■ Task to carry out: Once you have read the entries below, give them all again without any difference.

■ Data:
───
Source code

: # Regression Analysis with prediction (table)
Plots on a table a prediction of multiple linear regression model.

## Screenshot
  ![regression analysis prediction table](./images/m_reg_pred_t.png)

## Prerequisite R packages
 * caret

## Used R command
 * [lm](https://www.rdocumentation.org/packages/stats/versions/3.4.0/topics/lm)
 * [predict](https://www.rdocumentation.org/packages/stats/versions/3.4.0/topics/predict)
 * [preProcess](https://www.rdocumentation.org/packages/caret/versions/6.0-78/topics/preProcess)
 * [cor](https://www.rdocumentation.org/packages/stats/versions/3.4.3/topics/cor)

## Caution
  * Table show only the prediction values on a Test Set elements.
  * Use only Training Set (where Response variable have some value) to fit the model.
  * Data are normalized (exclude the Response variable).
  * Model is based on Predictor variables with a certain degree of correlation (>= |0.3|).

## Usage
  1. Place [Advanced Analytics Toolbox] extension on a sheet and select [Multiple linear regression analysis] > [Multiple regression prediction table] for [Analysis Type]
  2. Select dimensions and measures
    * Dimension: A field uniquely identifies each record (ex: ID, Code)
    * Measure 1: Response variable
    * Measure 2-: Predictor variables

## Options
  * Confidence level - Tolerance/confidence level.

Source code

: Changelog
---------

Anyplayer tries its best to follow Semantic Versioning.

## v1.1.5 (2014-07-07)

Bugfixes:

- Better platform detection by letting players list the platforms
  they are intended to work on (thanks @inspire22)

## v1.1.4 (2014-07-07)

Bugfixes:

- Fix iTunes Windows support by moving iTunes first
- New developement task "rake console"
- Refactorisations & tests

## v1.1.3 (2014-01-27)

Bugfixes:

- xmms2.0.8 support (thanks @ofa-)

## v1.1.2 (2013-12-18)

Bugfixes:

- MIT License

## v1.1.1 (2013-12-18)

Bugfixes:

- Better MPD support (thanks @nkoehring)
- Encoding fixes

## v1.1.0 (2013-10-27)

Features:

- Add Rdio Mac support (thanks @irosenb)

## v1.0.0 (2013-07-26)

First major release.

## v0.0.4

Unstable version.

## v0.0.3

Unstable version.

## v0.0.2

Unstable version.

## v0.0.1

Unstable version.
───
■ Final answer:
Source code

: # Regression Analysis with prediction (table)
Plots on a table a prediction of multiple linear regression model.

## Screenshot
  ![regression analysis prediction table](./images/m_reg_pred_t.png)

## Prerequisite R packages
 * caret

## Used R command
 * [lm](https://www.rdocumentation.org/packages/stats/versions/3.4.0/topics/lm)
 * [predict](https://www.rdocumentation.org/packages/stats/versions/3.4.0/topics/predict)
 * [preProcess](https://www.rdocumentation.org/packages/caret/versions/6.0-78/topics/preProcess)
 * [cor](https://www.rdocumentation.org/packages/stats/versions/3.4.3/topics/cor)

## Caution
  * Table show only the prediction values on a Test Set elements.
  * Use only Training Set (where Response variable have some value) to fit the model.
  * Data are normalized (exclude the Response variable).
  * Model is based on Predictor variables with a certain degree of correlation (>= |0.3|).

## Usage
  1. Place [Advanced Analytics Toolbox] extension on a sheet and select [Multiple linear regression analysis] > [Multiple regression prediction table] for [Analysis Type]
  2. Select dimensions and measures
    * Dimension: A field uniquely identifies each record (ex: ID, Code)
    * Measure 1: Response variable
    * Measure 2-: Predictor variables

## Options
  * Confidence level - Tolerance/confidence level.

Source code

: Changelog
---------

Anyplayer tries its best to follow Semantic Versioning.

## v1.1.5 (2014-07-07)

Bugfixes:

- Better platform detection by letting players list the platforms
  they are intended to work on (thanks @inspire22)

## v1.1.4 (2014-07-07)

Bugfixes:

- Fix iTunes Windows support by moving iTunes first
- New developement task "rake console"
- Refactorisations & tests

## v1.1.3 (2014-01-27)

Bugfixes:

- xmms2.0.8 support (thanks @ofa-)

## v1.1.2 (2013-12-18)

Bugfixes:

- MIT License

## v1.1.1 (2013-12-18)

Bugfixes:

- Better MPD support (thanks @nkoehring)
- Encoding fixes

## v1.1.0 (2013-10-27)

Features:

- Add Rdio Mac support (thanks @irosenb)

## v1.0.0 (2013-07-26)

First major release.

## v0.0.4

Unstable version.

## v0.0.3

Unstable version.

## v0.0.2

Unstable version.

## v0.0.1

Unstable version.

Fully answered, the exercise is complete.